HI GARLIC ANON NICE TO SEE YOU THANK YOU FOR GIVING ME AN EXCUSE TO RAMBLE BECAUSE I AM GOING TO EXPLOSE IN ANTICIPATION OF SIDE ORDER
Agent 4. First and foremost this is the top of my list. I would love to have them appear in full 3d (and be available to see/have their own dedicated place on the map like captain 3 is cuz i want to take pictures. but thats less important) but honestly at this point ill even take them just being mentioned. it would suck if they were the only agent to not show up at all in 3 but like PLEASE JUST LET ME KNOW THEY ARE OK AND WELL WHERE DID YALL LEAVE 4 ARE THEY JUST STATIONED ELSEWHERE ARE THEY FOCUSING ON PERSONAL/NON NSS STUFF PLEASE MENTION MY DARLING BABY- ahem sorry im very normal
No dedf1sh villain :( i mean i ould be fine with it from a storytelling point if its good. but like. i want to imagine acht being ok after all this. pls let her be fine and ok. like on one hand it would be cool. but on the other hand... thats my baby pls dont make her evil :(
NO MARINA VILLAIN EITHER. well like. this is more subjective. but like. no like intentional "i wanna take over the world and do harm" kind of villain. if shes responsible for the bad stuff in an indirect or unintentional way id be ok w that. like idk she tried to do smth and it got out of hand? but if its just "ooh isure do hate the splatfest results so now im gonna turn evil >:(" kind of thing i just dont think it would fit her character.
some kind of reward. beyond just beating the dlc obviously. like. its meant to be played over and over and over again, right? i want some sort of reward(s) to work toward to incentivize that. idk i just want smth else to work towards besides just salmon run scales or playing pvp.
im also really looking forward to seeing pearl and 8 together again. i just feel like pearl being the one giving the advice and guidance, potentially without having a voice of reason like marina, is going to be very fun. she says the funniest most unhinged stuff. i adore pearl and i cannot wait to see her.
IM ALSO RLLY LOOKING FORWARD TO FIGHTING ALONGSIDE PEARL. it was SO much fun having little buddy in hero mode. like just having a lil companion who helps u in video games is the best.
at this point i think its time to retire the octoling enemies unless we have a reason for them. they barely made any sense at all in 3, and unless they do something creative with them i just dont think they have a place as enemies again. luckily none of the trailers show enemy octolings, so fingers crossed we don't have to beat up poor mind controlled octolings for a third time.
ok i know not everyone agrees with this. and given how side order looks so far, i dont think/actually want it to happen. but it would be nice to get more deep cut content. we didnt get to actually spend time with them in story mode. they were just antagonists the whole time and then once they joined the players side we got immediately thrust into the final parts of story mode. they didnt really get a chance to shine as friends rather than foe. but ig we already get tosee that on the splatcast. and the story mode is rlly just to show the other side of them we dont get to see on air. so at this point from what we know about side order, it wouldnt make any sense for themto be there. they dont know 8. but early on before we got any trailers and all we knew was that there was going to be a dlc with off the hook,,,, i was hoping for a deep cut cameo... now we have no way for deep cut and off the hook to meet after this. like deep cut and the squid sisters know each other and get along(?). and we know marina is a huge squid sisters fan, and pearl at least knows of them.
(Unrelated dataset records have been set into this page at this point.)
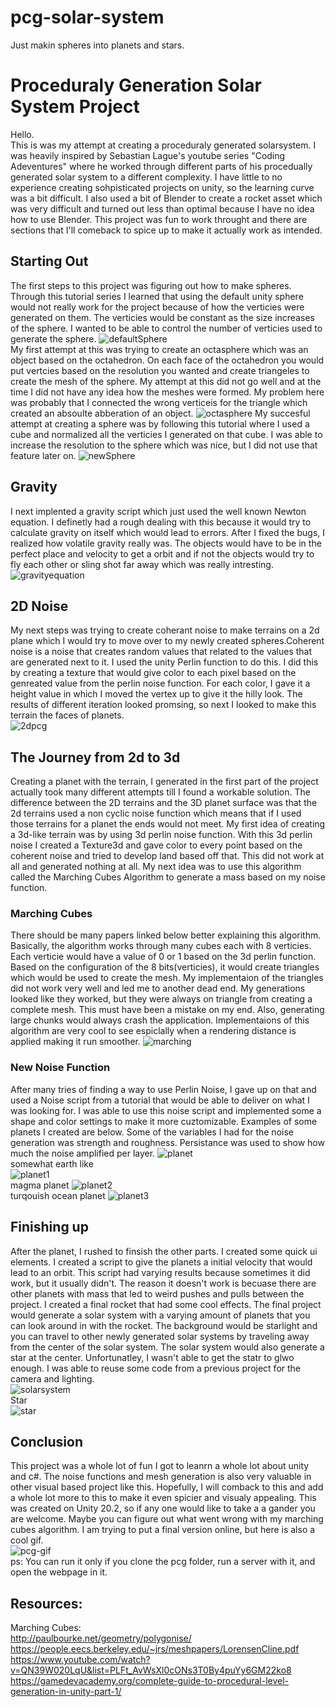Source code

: # pcg-solar-system
Just makin spheres into planets and stars.


# Proceduraly Generation Solar System Project   
Hello.    
This is was my attempt at creating a proceduraly generated solarsystem. I was heavily inspired by Sebastian Lague's youtube series "Coding Adeventures"  where he worked through different parts of his procedually generated solar system to a different complexity. I have little to no experience creating sohpisticated projects on unity, so the learning curve was a bit difficult.
I also used a bit of Blender to create a rocket asset which was very difficult and turned out less than optimal because I have no idea how to use Blender. This project was fun to work throught and there are sections that I'll comeback to spice up to make it actually work as intended.   

## Starting Out
The first steps to this project was figuring out how to make spheres. Through this tutorial series I learned that using the default unity sphere would not really work for the project because of
how the verticies were generated on them. The  verticies would be constant as the size increases of the sphere. I wanted to be able to control the number of verticies used to generate the sphere.
![defaultSphere](https://github.com/8coolguy/pcg-solar-system/blob/master/Images/defaultSphere.png)   
My first attempt at this was trying to create an octasphere which was an object based on the octahedron. On each face of the octahedron you would put vertcies based on the resolution you wanted and create triangeles to create the mesh of 
the sphere. My attempt at this did not go well and at the time I did not have any idea how the meshes were formed. My problem here was probably that I connected the wrong verticeis for the triangle which created an absoulte abberation of an object. 
![octasphere](https://github.com/8coolguy/pcg-solar-system/blob/master/Images/octasphere.png)
My succesful attempt at creating a sphere was by following this tutorial where I used a cube and normalized all the verticies I generated on that cube. I was able to increase the resolution to the sphere which was nice, but I did not use that feature later on.
![newSphere](https://github.com/8coolguy/pcg-solar-system/blob/master/Images/newSphere.png)   

## Gravity
I next implented a gravity script which just used the well known Newton equation. I definetly had a rough dealing with this because it would try to calculate gravity on itself which would lead to errors. 
After I fixed the bugs, I realized how volatile gravity really was. The objects would have to be in the perfect place and velocity to get a orbit and if not the objects would try to fly each other or sling shot far away which 
was really intresting.   
![gravityequation](https://github.com/8coolguy/pcg-solar-system/blob/master/Images/gravityequation.png)
## 2D Noise   
My next steps was trying to create coherant noise to make terrains on a 2d plane which I would try to move over to my newly created spheres.Coherent noise is a noise that creates random values that related to the values that are generated next to it. I used the unity Perlin function to do this. I did this by creating a texture that would give color to each pixel based on the genreated value from the perlin noise function. For each color, I gave it a height value in which I moved the vertex up to give it the hilly look. The results of different iteration looked promsing, so next I looked to make this terrain the faces of planets.    
![2dpcg](https://github.com/8coolguy/pcg-solar-system/blob/master/Images/2dpcg.png)   

## The Journey from 2d to 3d
Creating a planet with the terrain, I generated in the first part of the project actually took many different attempts till I found a workable solution. The difference between the 2D terrains and the 3D planet surface was that the 2d terrains used a non cyclic noise function which means that if I used those terrains for a planet the ends would not meet. My first idea of creating a 3d-like terrain was by using 3d perlin noise function. With this 3d perlin noise I created a Texture3d and gave color to every point based on the coherent noise and tried to develop land based off that. This did not work at all and generated nothing at all.  My next idea was to use this algorithm called the Marching Cubes Algorithm to generate a mass based on my noise function.   
### Marching Cubes
There should be many papers linked below better explaining this algorithm. Basically, the algorithm works through many cubes each with 8 verticies. Each verticie would have a value of 0 or 1 based on the 3d perlin function. Based on the configuration of the 8 bits(verticies), it would create triangles which would be used to create the mesh. My implementaion of the triangles did not work very well and led me to another dead end. My generations looked like they worked, but they were always on triangle from creating a complete mesh. This must have been a mistake on my end. Also, generating large chunks would always crash the application. Implementaions of this algorithm are very cool to see espiclally when a rendering distance is applied making it run smoother. 
![marching](https://github.com/8coolguy/pcg-solar-system/blob/master/Images/marching.png)

### New Noise Function
After many tries of finding a way to use Perlin Noise, I gave up on that and used a Noise script from a tutorial that would be able to deliver on what I was looking for. I was able to use this noise script and implemented some a shape and color settings to make it more cuztomizable. Examples of some planets I created are below. Some of the variables I had for the noise generation was strength and roughness. Persistance was used to show how much the noise amplified per layer.
![planet](https://github.com/8coolguy/pcg-solar-system/blob/master/Images/planet.png)      
somewhat earth like    
![planet1](https://github.com/8coolguy/pcg-solar-system/blob/master/Images/planet1.png)         
magma planet
![planet2](https://github.com/8coolguy/pcg-solar-system/blob/master/Images/planet2.png)       
turqouish ocean planet
![planet3](https://github.com/8coolguy/pcg-solar-system/blob/master/Images/planet3.png)   

## Finishing up
After the planet, I rushed to finsish the other parts. I created some quick ui elements. I created a script to give the planets a initial velocity that would lead to an orbit. This script had varying results because sometimes it did work, but it usually didn't. The reason it doesn't work is becuase there are other planets with mass that led to weird pushes and pulls between the project. I created a final rocket that had some cool effects. The final project would generate a solar system with a varying amount of planets that 
you can look around in with the rocket. The background would be starlight and you can travel to other newly generated solar systems by traveling away from the center of the solar system. The solar system would also generate a star at the center. Unfortunatley, I wasn't able to get the statr to glwo enough. I was able to reuse some code from a previous project for the camera and lighting.    
![solarsystem](https://github.com/8coolguy/pcg-solar-system/blob/master/Images/solarsystem.png)   
Star   
![star](https://github.com/8coolguy/pcg-solar-system/blob/master/Images/star.png)   

## Conclusion   
This project was a whole lot of fun I got to leanrn a whole lot about unity and c#. The noise functions and mesh generation is also very valuable in other visual based project like this. Hopefully, I will comback to this and add a whole lot more to this to make it even spicier and visualy appealing. This was created on Unity 20.2, so if any one would like to take a a gander you are welcome. Maybe you can figure out what went wrong with my marching cubes algorithm. I am trying to put a final version online, but here is also a cool gif.   
![pcg-gif](https://github.com/8coolguy/pcg-solar-system/blob/master/Images/pcg-gif.gif)    
ps: You can run it only if you clone the pcg folder, run a server with it, and open the webpage in it.   
## Resources:   
Marching Cubes:    
http://paulbourke.net/geometry/polygonise/   
https://people.eecs.berkeley.edu/~jrs/meshpapers/LorensenCline.pdf   
https://www.youtube.com/watch?v=QN39W020LqU&list=PLFt_AvWsXl0cONs3T0By4puYy6GM22ko8   
https://gamedevacademy.org/complete-guide-to-procedural-level-generation-in-unity-part-1/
Plus pearl and marina have met capn cuttlefish and made friends w him. so were probably able to infer that off the hook and the squid sisters have hung out more since octo expansion. i think there is even official art of them together in multiple pictures? so they are obviously friends now. but deep cut and off the hook dont know each other.... SO HOW ARE WE SUPPOSED TO GET A DEEP CUT, SQUID SISTERS, AND OFF THE HOOK CONCERT. I NEED INTERACTIONS WITH THEM.
honestly i hope they lean into the like... vibes of it all. but this is splatoon. the art and music always gives 130%. like its always good. theres nothing to rlly worry about there.
ok so im hopeing this isnt going to be some fully disconected alternate timeline where none of this affects the normal timeline or characters. im still partial to my own theory of the whole thing being a simulation built by marina in her hopes to see what a world of order would look like. but marina got stuck in it (or is refusing to leave maybe?) it would be unclear to 8 and pearl where in the simulation she is or if she is even here of her own free will or not. so u know 8 also goes into the simulation. and pearl probably doesnt go in, but is able to control the pearl bot from outside the simulation so that she can still interact with the real world. i mean pearl can cover for marina, but if both famous idols suddenly went missing it would be a pretty big panic. or maybe theres some other reason why pearl cant be in there fully. or she is in the simulation fully but for whatever reason she is in the pearlbot form. anyway this would allow us to have the fun of an alternate timeline while the characters are still from out timeline.
SPEAKING OF. if we do get the whole "our version of the characters AND alternate version of the character" thing. i want alternate marina to be the villain. like maybe marina in the simulation/alternate world didnt mean to be a villain, but in her quest for order and safety she ended up hurting others sel expression and creativity and all that. but our marina finds her and is like yo maybe this is... not a great thing. but alternate marina doesnt listen. this would be interesting cuz then pearl and 8 could get messages from marina that seem out of character but nope its just alternate marina boom big reveal. idk man.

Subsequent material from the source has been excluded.